Synopsis

Storms and other severe weather events can cause both public health and economic problems for communities and municipalities. Many severe events can result in fatalities, injuries, and property damage, and preventing such outcomes to the extent possible is a key concern.

This project explores the U.S. National Oceanic and Atmospheric Administration’s (NOAA) storm database. Major storms and weather events occured from 1950 to November 2011 in the United States are analyzed. The types of events that are most harmful to the population health and those that have the greatest economic consequences are identified.

Data Processing

Load the data

The data for this project are in the form of a comma-separated-value file compressed via bzip2. The data were loaded into R with the following code:

stormdata<-read.csv("StormData.csv.bz2")

Load the packages

library(dplyr)
## 
## Attaching package: 'dplyr'
## The following objects are masked from 'package:stats':
## 
##     filter, lag
## The following objects are masked from 'package:base':
## 
##     intersect, setdiff, setequal, union
library(stringr)
library(stringdist)
library(ggplot2)

Process the data

Select columns of interest.

storm<-stormdata %>% select(EVTYPE,BGN_DATE,FATALITIES,INJURIES,PROPDMG:CROPDMGEXP) %>%
    mutate(BGN_DATE=as.Date(BGN_DATE,"%m/%d/%Y")) %>%
    filter(BGN_DATE>="1991-11-01")

Note: Since there are fewer events recorded in the earlier years of the database due to a lack of good records, only records from the most recent 20 years (11/1991-11/2011) were considered in this analysis, i.e., 728544 records out of 902297 records were analyzed.
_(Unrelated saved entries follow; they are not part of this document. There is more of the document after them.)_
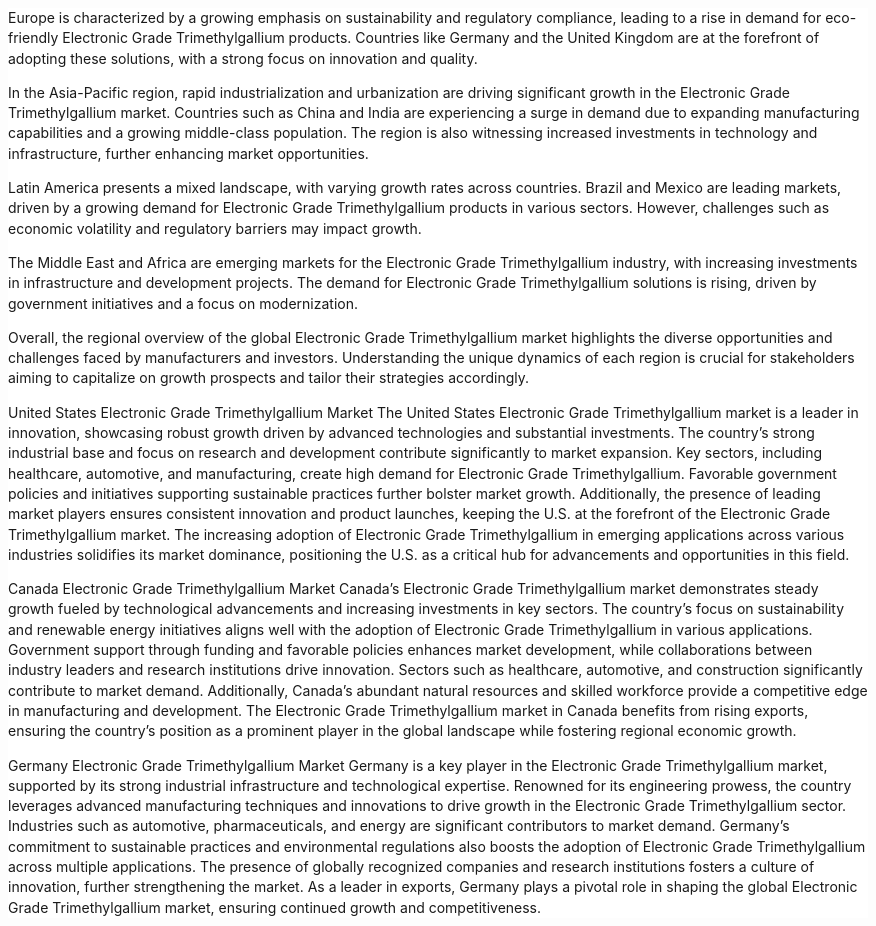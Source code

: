Europe is characterized by a growing emphasis on sustainability and regulatory compliance, leading to a rise in demand for eco-friendly Electronic Grade Trimethylgallium products. Countries like Germany and the United Kingdom are at the forefront of adopting these solutions, with a strong focus on innovation and quality.

In the Asia-Pacific region, rapid industrialization and urbanization are driving significant growth in the Electronic Grade Trimethylgallium market. Countries such as China and India are experiencing a surge in demand due to expanding manufacturing capabilities and a growing middle-class population. The region is also witnessing increased investments in technology and infrastructure, further enhancing market opportunities.

Latin America presents a mixed landscape, with varying growth rates across countries. Brazil and Mexico are leading markets, driven by a growing demand for Electronic Grade Trimethylgallium products in various sectors. However, challenges such as economic volatility and regulatory barriers may impact growth.

The Middle East and Africa are emerging markets for the Electronic Grade Trimethylgallium industry, with increasing investments in infrastructure and development projects. The demand for Electronic Grade Trimethylgallium solutions is rising, driven by government initiatives and a focus on modernization.

Overall, the regional overview of the global Electronic Grade Trimethylgallium market highlights the diverse opportunities and challenges faced by manufacturers and investors. Understanding the unique dynamics of each region is crucial for stakeholders aiming to capitalize on growth prospects and tailor their strategies accordingly.

United States Electronic Grade Trimethylgallium Market
The United States Electronic Grade Trimethylgallium market is a leader in innovation, showcasing robust growth driven by advanced technologies and substantial investments. The country’s strong industrial base and focus on research and development contribute significantly to market expansion. Key sectors, including healthcare, automotive, and manufacturing, create high demand for Electronic Grade Trimethylgallium. Favorable government policies and initiatives supporting sustainable practices further bolster market growth. Additionally, the presence of leading market players ensures consistent innovation and product launches, keeping the U.S. at the forefront of the Electronic Grade Trimethylgallium market. The increasing adoption of Electronic Grade Trimethylgallium in emerging applications across various industries solidifies its market dominance, positioning the U.S. as a critical hub for advancements and opportunities in this field.

Canada Electronic Grade Trimethylgallium Market
Canada’s Electronic Grade Trimethylgallium market demonstrates steady growth fueled by technological advancements and increasing investments in key sectors. The country’s focus on sustainability and renewable energy initiatives aligns well with the adoption of Electronic Grade Trimethylgallium in various applications. Government support through funding and favorable policies enhances market development, while collaborations between industry leaders and research institutions drive innovation. Sectors such as healthcare, automotive, and construction significantly contribute to market demand. Additionally, Canada’s abundant natural resources and skilled workforce provide a competitive edge in manufacturing and development. The Electronic Grade Trimethylgallium market in Canada benefits from rising exports, ensuring the country’s position as a prominent player in the global landscape while fostering regional economic growth.

Germany Electronic Grade Trimethylgallium Market
Germany is a key player in the Electronic Grade Trimethylgallium market, supported by its strong industrial infrastructure and technological expertise. Renowned for its engineering prowess, the country leverages advanced manufacturing techniques and innovations to drive growth in the Electronic Grade Trimethylgallium sector. Industries such as automotive, pharmaceuticals, and energy are significant contributors to market demand. Germany’s commitment to sustainable practices and environmental regulations also boosts the adoption of Electronic Grade Trimethylgallium across multiple applications. The presence of globally recognized companies and research institutions fosters a culture of innovation, further strengthening the market. As a leader in exports, Germany plays a pivotal role in shaping the global Electronic Grade Trimethylgallium market, ensuring continued growth and competitiveness.
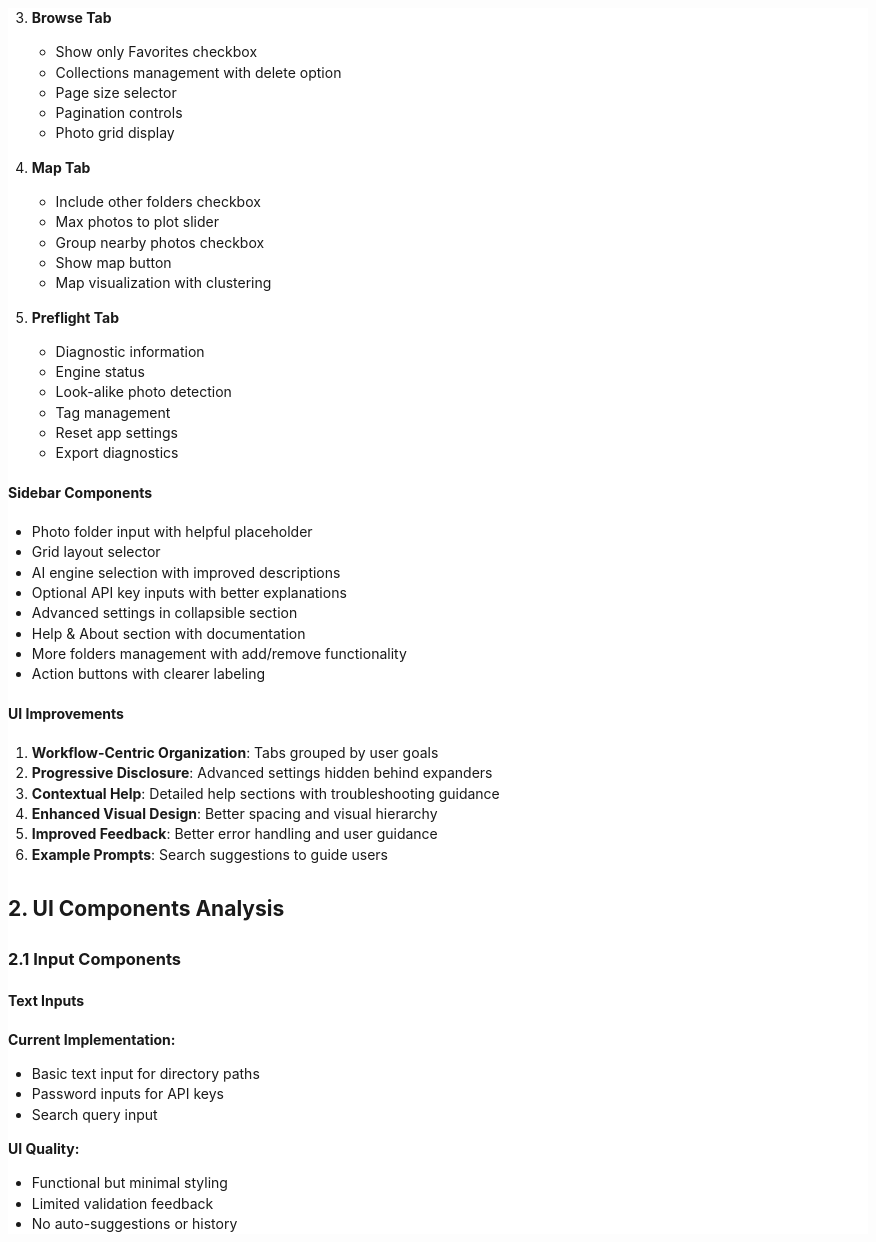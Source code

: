 3. **Browse Tab**
   - Show only Favorites checkbox
   - Collections management with delete option
   - Page size selector
   - Pagination controls
   - Photo grid display

4. **Map Tab**
   - Include other folders checkbox
   - Max photos to plot slider
   - Group nearby photos checkbox
   - Show map button
   - Map visualization with clustering

5. **Preflight Tab**
   - Diagnostic information
   - Engine status
   - Look-alike photo detection
   - Tag management
   - Reset app settings
   - Export diagnostics

#### Sidebar Components
- Photo folder input with helpful placeholder
- Grid layout selector
- AI engine selection with improved descriptions
- Optional API key inputs with better explanations
- Advanced settings in collapsible section
- Help & About section with documentation
- More folders management with add/remove functionality
- Action buttons with clearer labeling

#### UI Improvements
1. **Workflow-Centric Organization**: Tabs grouped by user goals
2. **Progressive Disclosure**: Advanced settings hidden behind expanders
3. **Contextual Help**: Detailed help sections with troubleshooting guidance
4. **Enhanced Visual Design**: Better spacing and visual hierarchy
5. **Improved Feedback**: Better error handling and user guidance
6. **Example Prompts**: Search suggestions to guide users

## 2. UI Components Analysis

### 2.1 Input Components

#### Text Inputs
**Current Implementation:**
- Basic text input for directory paths
- Password inputs for API keys
- Search query input

**UI Quality:**
- Functional but minimal styling
- Limited validation feedback
- No auto-suggestions or history
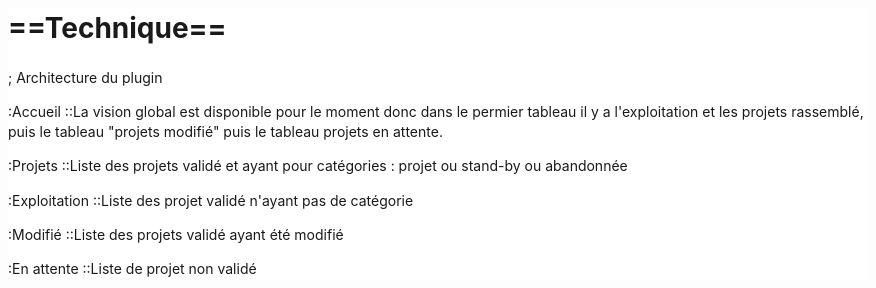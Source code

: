==Technique==
====
; Architecture du plugin

:Accueil
::La vision global est disponible pour le moment donc dans le permier tableau il y a l'exploitation et les projets rassemblé, puis le tableau "projets modifié" puis le tableau projets en attente.

:Projets
::Liste des projets validé et ayant pour catégories : projet ou stand-by ou abandonnée

:Exploitation 
::Liste des projet validé n'ayant pas de catégorie

:Modifié 
::Liste des projets validé ayant été modifié 

:En attente
::Liste de projet non validé
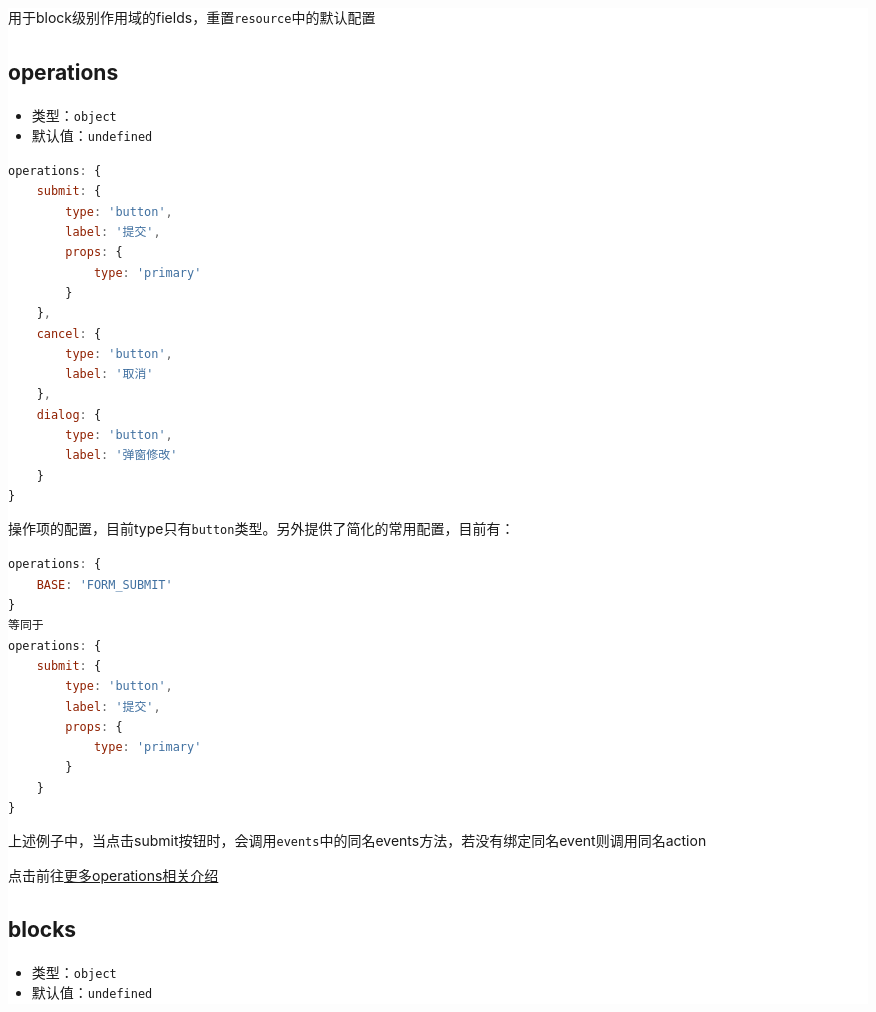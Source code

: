 用于block级别作用域的fields，重置`resource`中的默认配置

## operations

- 类型：`object`
- 默认值：`undefined`

```js
operations: {
    submit: {
        type: 'button',
        label: '提交',
        props: {
            type: 'primary'
        }
    },
    cancel: {
        type: 'button',
        label: '取消'
    },
    dialog: {
        type: 'button',
        label: '弹窗修改'
    }
}
```

操作项的配置，目前type只有`button`类型。另外提供了简化的常用配置，目前有：

```js
operations: {
    BASE: 'FORM_SUBMIT'
}
等同于
operations: {
    submit: {
        type: 'button',
        label: '提交',
        props: {
            type: 'primary'
        }
    }
}
```

上述例子中，当点击submit按钮时，会调用`events`中的同名events方法，若没有绑定同名event则调用同名action

点击前往[更多operations相关介绍](/api/operation.html)

## blocks

- 类型：`object`
- 默认值：`undefined`
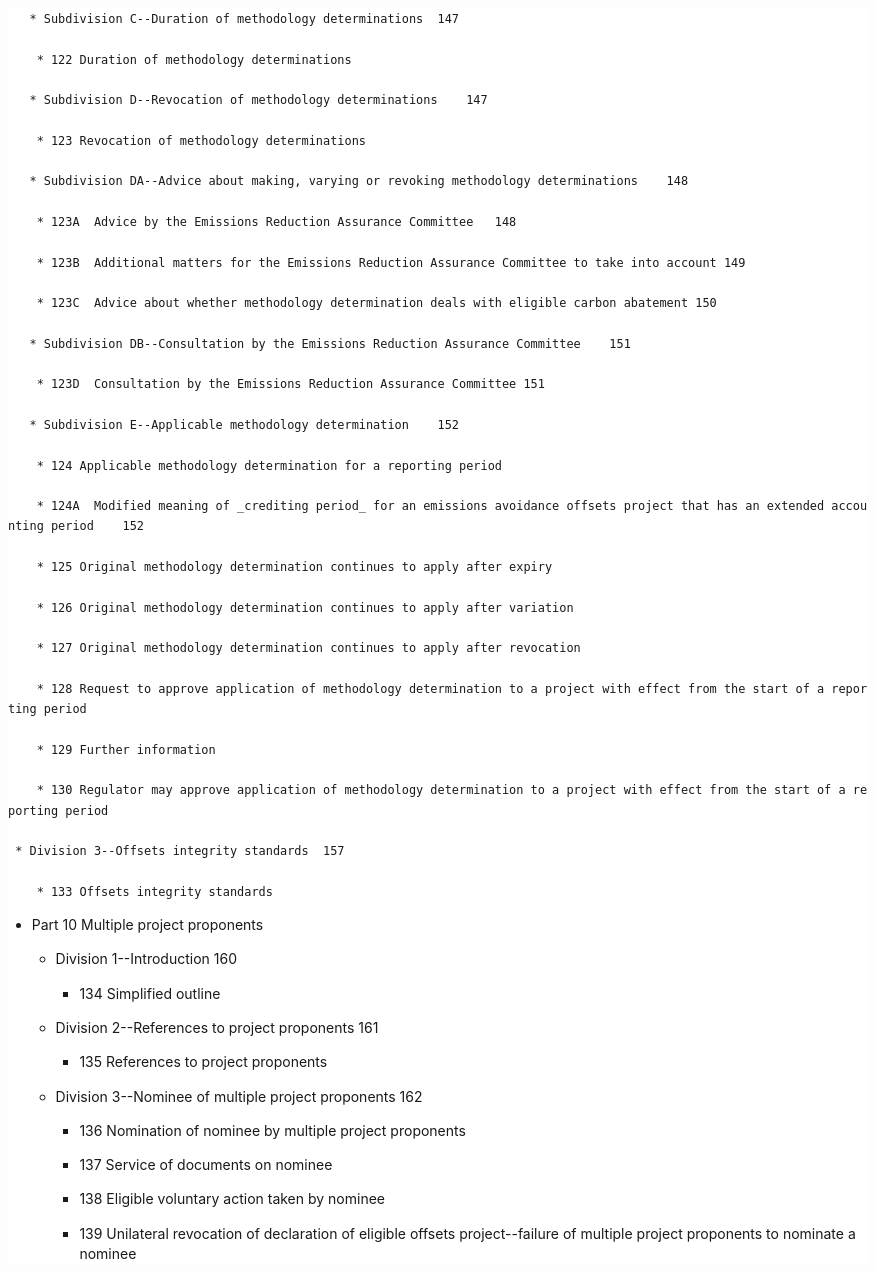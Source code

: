        * Subdivision C--Duration of methodology determinations	147

        * 122 Duration of methodology determinations 

       * Subdivision D--Revocation of methodology determinations	147

        * 123 Revocation of methodology determinations 

       * Subdivision DA--Advice about making, varying or revoking methodology determinations	148

        * 123A	Advice by the Emissions Reduction Assurance Committee	148

        * 123B	Additional matters for the Emissions Reduction Assurance Committee to take into account	149

        * 123C	Advice about whether methodology determination deals with eligible carbon abatement	150

       * Subdivision DB--Consultation by the Emissions Reduction Assurance Committee	151

        * 123D	Consultation by the Emissions Reduction Assurance Committee	151

       * Subdivision E--Applicable methodology determination	152

        * 124 Applicable methodology determination for a reporting period 

        * 124A	Modified meaning of _crediting period_ for an emissions avoidance offsets project that has an extended accounting period	152

        * 125 Original methodology determination continues to apply after expiry 

        * 126 Original methodology determination continues to apply after variation 

        * 127 Original methodology determination continues to apply after revocation 

        * 128 Request to approve application of methodology determination to a project with effect from the start of a reporting period 

        * 129 Further information 

        * 130 Regulator may approve application of methodology determination to a project with effect from the start of a reporting period 

     * Division 3--Offsets integrity standards	157

        * 133 Offsets integrity standards 

  * Part 10 Multiple project proponents 

     * Division 1--Introduction	160

        * 134 Simplified outline 

     * Division 2--References to project proponents	161

        * 135 References to project proponents 

     * Division 3--Nominee of multiple project proponents	162

        * 136 Nomination of nominee by multiple project proponents 

        * 137 Service of documents on nominee 

        * 138 Eligible voluntary action taken by nominee 

        * 139 Unilateral revocation of declaration of eligible offsets project--failure of multiple project proponents to nominate a nominee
Re-compute amount of damages.
Characters used to signify magnitude include “K” for thousands, “M” for millions, and “B” for billions in columns PROPDMGEXP and CROPDMGEXP were converted and applied to columns PROPDMG and CROPDMG.

storm<-storm %>% mutate(
    PROPDMGEXP=ifelse(PROPDMGEXP %in% c("k","K"),1e3,
                   ifelse(PROPDMGEXP %in% c("m","M"),1e6,
                          ifelse(PROPDMGEXP %in% c("b","B"),1e9,1))),
    CROPDMGEXP=ifelse(CROPDMGEXP %in% c("k","K"),1e3,
                   ifelse(CROPDMGEXP %in% c("m","M"),1e6,
                          ifelse(CROPDMGEXP %in% c("b","B"),1e9,1)))
)

storm<-storm %>% mutate(PROPDMG_COST=PROPDMG*PROPDMGEXP,
                        CROPDMG_COST=CROPDMG*PROPDMGEXP)

Clean up event types.

type_len<-length(levels(storm$EVTYPE))
example<-tail(levels(storm$EVTYPE),10)

There are 985 unique event types contained in the EVTYPE column of the dataset, while there are only 48 event names officially assigned. Also, the event types in the dataset are very messy. Some have misspelled words, and most of them are not properly categorized. For example, 10 of the unique event types in the dataset are:
WINTER STORMS, Winter Weather, WINTER WEATHER, WINTER WEATHER MIX, WINTER WEATHER/MIX, WINTERY MIX, Wintry mix, Wintry Mix, WINTRY MIX, WND

Therefore, String Distance {stringdist} using Jaro-Winkler distance algorithmwas was used to cluster these event types.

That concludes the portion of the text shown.